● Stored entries
==================================================
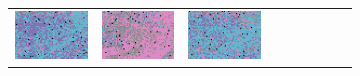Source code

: \documentclass{ipol}
\begin{document}
\begin{figure}[ht]
\begin{subfigure}[t]{\linewidth}
\begin{tabular}{ccccccccc}
                \includegraphics[width=\s]{images/night/DCB/bid_j98_64_grids.png}&
                \includegraphics[width=\s]{images/night/DHT/bid_j98_64_grids.png}&
                \includegraphics[width=\s]{images/night/LINEAR/bid_j98_64_grids.png}&

\end{tabular}
\end{subfigure}
\end{figure}
\end{document}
==================================================
● Activity
Please transcribe each entry exactly, but skip any picture it holds.

● Exercise solution
Source code

: \documentclass{ipol}
\begin{document}
\begin{figure}[ht]
\begin{subfigure}[t]{\linewidth}
\begin{tabular}{ccccccccc}
                \includegraphics[width=\s]{images/night/DCB/bid_j98_64_grids.png}&
                \includegraphics[width=\s]{images/night/DHT/bid_j98_64_grids.png}&
                \includegraphics[width=\s]{images/night/LINEAR/bid_j98_64_grids.png}&

\end{tabular}
\end{subfigure}
\end{figure}
\end{document}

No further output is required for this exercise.